In Part 2 we’ll explore how we can use GPT-4o to provide visual prompts to SAM 2 in what we call a cascade of foundation models, meaning, chaining models together to create the vision systems of the future.

🔥 Learn more about the cutting edge of multimodality and foundation models in our CVPR 2024 series:

  • (RAG, Multimodal, Embeddings, and more).
  • Top Highlights You Must Know — Embodied AI, GenAI, Foundation Models, and Video Understanding.

References

[1] Segment Anything Model 2

[2] Segment Anything Model

Authors: Jose Gabriel Islas Montero, Dmitry Kazhdan

👉 If you would like to know more about Tenyks, try sandbox.
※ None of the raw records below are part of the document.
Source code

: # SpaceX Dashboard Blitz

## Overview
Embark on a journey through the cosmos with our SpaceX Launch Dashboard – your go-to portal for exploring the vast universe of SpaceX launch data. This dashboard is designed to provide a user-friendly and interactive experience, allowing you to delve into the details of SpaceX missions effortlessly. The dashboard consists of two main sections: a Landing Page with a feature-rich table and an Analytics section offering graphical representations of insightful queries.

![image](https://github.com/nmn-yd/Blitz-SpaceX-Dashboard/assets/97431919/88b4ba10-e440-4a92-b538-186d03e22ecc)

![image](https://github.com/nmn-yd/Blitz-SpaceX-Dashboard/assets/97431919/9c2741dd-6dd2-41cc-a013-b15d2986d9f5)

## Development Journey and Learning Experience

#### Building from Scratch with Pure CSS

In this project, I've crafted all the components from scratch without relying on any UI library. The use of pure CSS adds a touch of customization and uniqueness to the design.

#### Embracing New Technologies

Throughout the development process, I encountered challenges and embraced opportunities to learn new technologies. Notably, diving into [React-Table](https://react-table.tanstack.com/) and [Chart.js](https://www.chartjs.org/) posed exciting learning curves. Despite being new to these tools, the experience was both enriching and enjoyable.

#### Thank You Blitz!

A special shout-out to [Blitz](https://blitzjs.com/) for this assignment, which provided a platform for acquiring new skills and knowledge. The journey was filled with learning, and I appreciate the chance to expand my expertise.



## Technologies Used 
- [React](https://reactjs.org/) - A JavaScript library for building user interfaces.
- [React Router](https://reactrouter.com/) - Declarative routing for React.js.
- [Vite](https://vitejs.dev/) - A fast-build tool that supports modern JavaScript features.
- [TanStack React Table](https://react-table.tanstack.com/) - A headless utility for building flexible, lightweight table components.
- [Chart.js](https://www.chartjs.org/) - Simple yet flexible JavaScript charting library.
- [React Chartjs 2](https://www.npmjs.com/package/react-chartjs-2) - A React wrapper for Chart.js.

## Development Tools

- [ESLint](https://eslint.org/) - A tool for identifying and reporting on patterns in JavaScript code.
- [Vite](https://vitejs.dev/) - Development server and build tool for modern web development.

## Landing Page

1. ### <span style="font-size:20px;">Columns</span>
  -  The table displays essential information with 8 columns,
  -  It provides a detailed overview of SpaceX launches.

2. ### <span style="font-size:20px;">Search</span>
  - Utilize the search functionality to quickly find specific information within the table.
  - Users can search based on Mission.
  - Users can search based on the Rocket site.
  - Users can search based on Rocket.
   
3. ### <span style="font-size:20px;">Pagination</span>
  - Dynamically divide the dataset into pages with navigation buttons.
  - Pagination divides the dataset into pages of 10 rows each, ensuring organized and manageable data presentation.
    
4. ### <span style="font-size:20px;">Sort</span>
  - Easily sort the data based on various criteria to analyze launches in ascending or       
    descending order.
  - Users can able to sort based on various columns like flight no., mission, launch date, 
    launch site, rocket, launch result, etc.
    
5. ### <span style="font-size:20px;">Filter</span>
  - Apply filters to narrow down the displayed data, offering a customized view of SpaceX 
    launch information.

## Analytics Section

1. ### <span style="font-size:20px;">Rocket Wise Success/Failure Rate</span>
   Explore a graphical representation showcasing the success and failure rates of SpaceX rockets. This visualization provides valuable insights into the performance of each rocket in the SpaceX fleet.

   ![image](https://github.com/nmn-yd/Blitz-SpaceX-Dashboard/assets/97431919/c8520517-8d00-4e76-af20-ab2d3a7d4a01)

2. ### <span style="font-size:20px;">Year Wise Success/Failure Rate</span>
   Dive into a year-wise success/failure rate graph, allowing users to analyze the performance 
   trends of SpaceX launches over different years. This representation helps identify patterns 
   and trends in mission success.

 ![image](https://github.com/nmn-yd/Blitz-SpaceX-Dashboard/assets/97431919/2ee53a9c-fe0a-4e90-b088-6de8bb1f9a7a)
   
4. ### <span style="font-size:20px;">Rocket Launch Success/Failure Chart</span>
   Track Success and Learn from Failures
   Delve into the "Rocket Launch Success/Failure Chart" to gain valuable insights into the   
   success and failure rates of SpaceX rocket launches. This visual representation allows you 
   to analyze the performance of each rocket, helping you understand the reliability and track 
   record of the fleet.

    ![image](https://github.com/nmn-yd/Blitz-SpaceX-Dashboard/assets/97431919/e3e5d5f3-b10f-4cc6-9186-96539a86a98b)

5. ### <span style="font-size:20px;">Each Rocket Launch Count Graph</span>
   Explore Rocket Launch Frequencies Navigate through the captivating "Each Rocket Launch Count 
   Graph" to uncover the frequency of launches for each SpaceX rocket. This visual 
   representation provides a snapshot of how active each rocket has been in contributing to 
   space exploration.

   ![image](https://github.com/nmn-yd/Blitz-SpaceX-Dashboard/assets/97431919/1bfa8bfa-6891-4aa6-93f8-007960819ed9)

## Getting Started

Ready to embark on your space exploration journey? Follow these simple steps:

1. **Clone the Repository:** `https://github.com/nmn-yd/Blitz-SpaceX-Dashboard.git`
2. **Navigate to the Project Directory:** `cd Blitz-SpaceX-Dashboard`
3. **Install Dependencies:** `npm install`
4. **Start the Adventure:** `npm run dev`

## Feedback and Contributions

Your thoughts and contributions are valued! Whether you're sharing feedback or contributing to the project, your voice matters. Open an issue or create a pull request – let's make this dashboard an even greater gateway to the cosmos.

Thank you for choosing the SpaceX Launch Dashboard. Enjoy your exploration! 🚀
SAM 2 + GPT-4o — Cascading Foundation Models via Visual Prompting — Part 1 (5)

Stay In Touch

Subscribe to our Newsletter

Stay up-to-date on the latest blogs and news from Tenyks!

Thank you! Your submission has been received!
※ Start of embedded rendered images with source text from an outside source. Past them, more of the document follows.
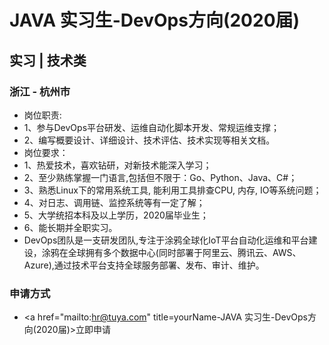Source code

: 
# JAVA 实习生-DevOps方向(2020届)
## 实习  |  技术类
### 浙江 - 杭州市

- 岗位职责:
- 1、参与DevOps平台研发、运维自动化脚本开发、常规运维支撑；
- 2、编写概要设计、详细设计、技术评估、技术实现等相关文档。
- 岗位要求：
- 1、热爱技术，喜欢钻研，对新技术能深入学习；
- 2、至少熟练掌握一门语言,包括但不限于：Go、Python、Java、C#；
- 3、熟悉Linux下的常用系统工具, 能利用工具排查CPU, 内存, IO等系统问题；
- 4、对日志、调用链、监控系统等有一定了解；
- 5、大学统招本科及以上学历，2020届毕业生；
- 6、能长期并全职实习。
- DevOps团队是一支研发团队,专注于涂鸦全球化IoT平台自动化运维和平台建设，涂鸦在全球拥有多个数据中心(同时部署于阿里云、腾讯云、AWS、Azure),通过技术平台支持全球服务部署、发布、审计、维护。
### 申请方式
- <a href="mailto:hr@tuya.com" title=yourName-JAVA 实习生-DevOps方向(2020届)>立即申请</a>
Oops! Something went wrong while submitting the form.

SAM 2 + GPT-4o — Cascading Foundation Models via Visual Prompting — Part 1 (2024)
Top Articles
Auto Parts Store in Miami, Florida | AutoZone
AutoZone Auto Parts in Jacksonville, FL (9805 Atlantic Blvd): Best Auto Parts Store Near Me
Chs.mywork
Triumph Speed Twin 2025 e Speed Twin RS, nelle concessionarie da gennaio 2025 - News - Moto.it
Aces Fmc Charting
Fototour verlassener Fliegerhorst Schönwald [Lost Place Brandenburg]
Paula Deen Italian Cream Cake
Rubfinder
Https //Advanceautoparts.4Myrebate.com
Keniakoop
Craigslist Apartments In Philly
2016 Ford Fusion Belt Diagram
Available Training - Acadis® Portal
Nutrislice Menus
Chastity Brainwash
Second Chance Maryland Lottery
Der Megatrend Urbanisierung
Spoilers: Impact 1000 Taping Results For 9/14/2023 - PWMania - Wrestling News
Kp Nurse Scholars
Golden Abyss - Chapter 5 - Lunar_Angel
Conan Exiles: Nahrung und Trinken finden und herstellen
Jeff Now Phone Number
Doublelist Paducah Ky
Craigslist Houses For Rent In Milan Tennessee
Disputes over ESPN, Disney and DirecTV go to the heart of TV's existential problems
Getmnapp
1145 Barnett Drive
What Sells at Flea Markets: 20 Profitable Items
Downtown Dispensary Promo Code
Tomb Of The Mask Unblocked Games World
Sinfuldeed Leaked
Free Tiktok Likes Compara Smm
Poe T4 Aisling
Indiana Jones 5 Showtimes Near Jamaica Multiplex Cinemas
Nicole Wallace Mother Of Pearl Necklace
Of An Age Showtimes Near Alamo Drafthouse Sloans Lake
The Pretty Kitty Tanglewood
Los Garroberros Menu
Marcus Roberts 1040 Answers
Fototour verlassener Fliegerhorst Schönwald [Lost Place Brandenburg]
Craiglist Hollywood
One Main Branch Locator
Levothyroxine Ati Template
Post A Bid Monticello Mn
فیلم گارد ساحلی زیرنویس فارسی بدون سانسور تاینی موویز
Craigslist Com St Cloud Mn
Joblink Maine
Motorcycles for Sale on Craigslist: The Ultimate Guide - First Republic Craigslist
New Starfield Deep-Dive Reveals How Shattered Space DLC Will Finally Fix The Game's Biggest Combat Flaw
Bismarck Mandan Mugshots
Dinargurus
Latest Posts
Article information

Author: Virgilio Hermann JD

Last Updated:

Views: 5855

Rating: 4 / 5 (61 voted)

Reviews: 92% of readers found this page helpful

Author information

Name: Virgilio Hermann JD

Birthday: 1997-12-21

Address: 6946 Schoen Cove, Sipesshire, MO 55944

Phone: +3763365785260

Job: Accounting Engineer

Hobby: Web surfing, Rafting, Dowsing, Stand-up comedy, Ghost hunting, Swimming, Amateur radio

Introduction: My name is Virgilio Hermann JD, I am a fine, gifted, beautiful, encouraging, kind, talented, zealous person who loves writing and wants to share my knowledge and understanding with you.